■ **Work order**
Determine how many lines below include the string "changes". Reply with the number only.

■ **The data**

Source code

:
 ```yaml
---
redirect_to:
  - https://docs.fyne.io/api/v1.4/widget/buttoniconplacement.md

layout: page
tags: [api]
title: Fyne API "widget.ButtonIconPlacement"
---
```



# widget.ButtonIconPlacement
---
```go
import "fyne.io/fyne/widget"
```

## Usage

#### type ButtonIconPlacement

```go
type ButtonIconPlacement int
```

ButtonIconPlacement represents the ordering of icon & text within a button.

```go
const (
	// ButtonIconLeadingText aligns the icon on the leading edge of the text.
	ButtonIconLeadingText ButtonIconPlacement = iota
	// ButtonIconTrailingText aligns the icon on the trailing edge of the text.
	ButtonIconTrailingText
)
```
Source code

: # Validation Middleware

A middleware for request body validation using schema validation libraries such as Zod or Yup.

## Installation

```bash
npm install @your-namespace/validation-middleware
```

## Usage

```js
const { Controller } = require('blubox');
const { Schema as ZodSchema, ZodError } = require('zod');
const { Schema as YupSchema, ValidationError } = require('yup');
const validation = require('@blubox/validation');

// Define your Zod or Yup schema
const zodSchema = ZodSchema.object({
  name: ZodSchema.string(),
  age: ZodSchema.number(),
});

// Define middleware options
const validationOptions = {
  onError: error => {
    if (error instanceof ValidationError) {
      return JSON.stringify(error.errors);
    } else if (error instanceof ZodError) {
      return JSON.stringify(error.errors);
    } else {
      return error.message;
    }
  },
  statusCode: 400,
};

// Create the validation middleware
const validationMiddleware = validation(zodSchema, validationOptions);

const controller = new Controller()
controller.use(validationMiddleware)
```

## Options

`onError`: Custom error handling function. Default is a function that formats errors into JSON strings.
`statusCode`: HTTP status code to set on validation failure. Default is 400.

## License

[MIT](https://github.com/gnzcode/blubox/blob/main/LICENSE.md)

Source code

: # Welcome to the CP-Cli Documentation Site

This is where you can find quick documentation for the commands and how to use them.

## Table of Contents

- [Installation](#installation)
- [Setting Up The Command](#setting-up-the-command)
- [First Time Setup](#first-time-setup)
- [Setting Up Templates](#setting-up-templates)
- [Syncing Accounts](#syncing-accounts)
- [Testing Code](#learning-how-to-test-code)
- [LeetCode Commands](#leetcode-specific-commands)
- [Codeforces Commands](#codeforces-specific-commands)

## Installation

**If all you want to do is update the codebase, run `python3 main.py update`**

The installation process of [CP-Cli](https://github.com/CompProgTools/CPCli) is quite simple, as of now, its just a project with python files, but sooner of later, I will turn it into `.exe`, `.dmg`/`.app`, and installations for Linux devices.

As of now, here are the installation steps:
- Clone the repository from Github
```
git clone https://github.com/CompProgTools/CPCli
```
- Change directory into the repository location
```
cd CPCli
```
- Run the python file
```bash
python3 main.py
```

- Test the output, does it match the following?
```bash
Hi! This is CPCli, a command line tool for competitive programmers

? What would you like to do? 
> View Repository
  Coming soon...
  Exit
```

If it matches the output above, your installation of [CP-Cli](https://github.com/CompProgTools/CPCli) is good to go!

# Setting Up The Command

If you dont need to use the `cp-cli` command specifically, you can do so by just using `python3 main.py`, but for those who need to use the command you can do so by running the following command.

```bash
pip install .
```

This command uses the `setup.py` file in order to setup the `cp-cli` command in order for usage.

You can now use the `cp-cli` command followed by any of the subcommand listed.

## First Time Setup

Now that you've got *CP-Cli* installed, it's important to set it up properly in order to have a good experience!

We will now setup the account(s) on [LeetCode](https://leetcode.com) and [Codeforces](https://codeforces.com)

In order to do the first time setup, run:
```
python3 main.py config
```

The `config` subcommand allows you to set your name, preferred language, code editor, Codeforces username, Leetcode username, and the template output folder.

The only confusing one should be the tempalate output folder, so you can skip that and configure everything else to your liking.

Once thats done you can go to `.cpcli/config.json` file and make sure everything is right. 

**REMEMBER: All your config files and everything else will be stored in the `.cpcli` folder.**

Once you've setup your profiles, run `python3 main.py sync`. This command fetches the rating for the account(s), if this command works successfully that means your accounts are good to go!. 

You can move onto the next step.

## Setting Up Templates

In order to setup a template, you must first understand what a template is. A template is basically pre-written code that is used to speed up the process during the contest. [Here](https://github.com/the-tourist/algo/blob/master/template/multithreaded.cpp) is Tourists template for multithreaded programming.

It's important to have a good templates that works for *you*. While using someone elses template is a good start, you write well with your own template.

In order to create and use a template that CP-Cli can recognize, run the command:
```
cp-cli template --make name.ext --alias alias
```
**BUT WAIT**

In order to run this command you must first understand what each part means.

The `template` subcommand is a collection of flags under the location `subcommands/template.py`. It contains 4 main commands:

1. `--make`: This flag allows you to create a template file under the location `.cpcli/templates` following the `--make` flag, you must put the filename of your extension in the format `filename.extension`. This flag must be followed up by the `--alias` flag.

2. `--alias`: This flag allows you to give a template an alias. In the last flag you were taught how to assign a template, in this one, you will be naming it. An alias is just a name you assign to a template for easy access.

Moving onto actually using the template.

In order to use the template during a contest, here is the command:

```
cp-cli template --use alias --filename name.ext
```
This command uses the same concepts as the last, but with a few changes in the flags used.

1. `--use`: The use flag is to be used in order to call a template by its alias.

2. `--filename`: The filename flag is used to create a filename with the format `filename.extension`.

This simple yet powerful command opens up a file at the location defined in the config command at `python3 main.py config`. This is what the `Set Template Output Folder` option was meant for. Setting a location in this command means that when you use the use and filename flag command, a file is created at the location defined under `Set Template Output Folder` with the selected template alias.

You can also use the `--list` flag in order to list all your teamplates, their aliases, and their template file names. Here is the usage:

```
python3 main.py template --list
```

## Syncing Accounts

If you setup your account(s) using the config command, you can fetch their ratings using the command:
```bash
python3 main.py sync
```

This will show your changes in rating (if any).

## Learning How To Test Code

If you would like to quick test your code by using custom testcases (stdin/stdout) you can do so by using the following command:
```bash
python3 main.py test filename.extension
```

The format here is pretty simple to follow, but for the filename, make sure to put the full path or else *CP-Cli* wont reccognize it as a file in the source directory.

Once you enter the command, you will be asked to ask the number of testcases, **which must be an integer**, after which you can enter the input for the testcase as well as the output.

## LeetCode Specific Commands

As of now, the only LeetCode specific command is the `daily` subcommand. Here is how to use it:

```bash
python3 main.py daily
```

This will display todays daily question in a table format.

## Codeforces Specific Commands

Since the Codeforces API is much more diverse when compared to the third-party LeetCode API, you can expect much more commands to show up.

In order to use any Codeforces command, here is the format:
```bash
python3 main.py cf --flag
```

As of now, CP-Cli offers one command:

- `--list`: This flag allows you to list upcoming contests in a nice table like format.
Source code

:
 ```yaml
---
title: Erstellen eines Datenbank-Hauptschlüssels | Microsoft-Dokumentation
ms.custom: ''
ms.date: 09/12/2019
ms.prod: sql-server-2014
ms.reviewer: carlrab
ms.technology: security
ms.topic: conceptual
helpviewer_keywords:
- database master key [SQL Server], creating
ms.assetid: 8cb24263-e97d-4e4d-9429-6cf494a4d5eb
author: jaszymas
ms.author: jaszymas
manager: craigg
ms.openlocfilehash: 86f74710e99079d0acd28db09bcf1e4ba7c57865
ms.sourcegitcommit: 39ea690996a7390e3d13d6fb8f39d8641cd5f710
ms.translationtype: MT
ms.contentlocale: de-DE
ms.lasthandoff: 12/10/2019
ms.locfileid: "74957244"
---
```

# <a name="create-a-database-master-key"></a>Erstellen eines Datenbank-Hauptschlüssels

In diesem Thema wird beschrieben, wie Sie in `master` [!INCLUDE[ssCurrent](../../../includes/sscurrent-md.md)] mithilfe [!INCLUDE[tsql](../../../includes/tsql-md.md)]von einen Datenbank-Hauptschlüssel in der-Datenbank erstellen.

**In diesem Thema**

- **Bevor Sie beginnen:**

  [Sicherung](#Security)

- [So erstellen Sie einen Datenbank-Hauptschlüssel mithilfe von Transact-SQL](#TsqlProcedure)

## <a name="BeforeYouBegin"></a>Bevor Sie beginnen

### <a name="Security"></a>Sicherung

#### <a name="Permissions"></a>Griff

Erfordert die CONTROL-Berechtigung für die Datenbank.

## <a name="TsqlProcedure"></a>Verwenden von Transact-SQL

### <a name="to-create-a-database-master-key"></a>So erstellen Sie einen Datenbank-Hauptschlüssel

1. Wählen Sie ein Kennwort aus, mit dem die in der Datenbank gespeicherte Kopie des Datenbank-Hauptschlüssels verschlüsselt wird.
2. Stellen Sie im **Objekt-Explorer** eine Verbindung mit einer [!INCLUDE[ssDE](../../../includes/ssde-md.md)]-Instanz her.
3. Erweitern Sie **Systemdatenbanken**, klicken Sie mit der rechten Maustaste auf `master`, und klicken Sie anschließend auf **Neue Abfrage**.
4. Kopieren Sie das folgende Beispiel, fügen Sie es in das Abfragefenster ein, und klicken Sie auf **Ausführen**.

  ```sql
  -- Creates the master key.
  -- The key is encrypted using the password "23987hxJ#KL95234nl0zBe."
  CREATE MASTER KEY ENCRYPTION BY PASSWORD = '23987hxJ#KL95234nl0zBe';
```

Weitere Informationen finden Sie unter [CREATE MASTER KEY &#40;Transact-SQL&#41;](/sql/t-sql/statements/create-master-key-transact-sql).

■ **Final answer**
2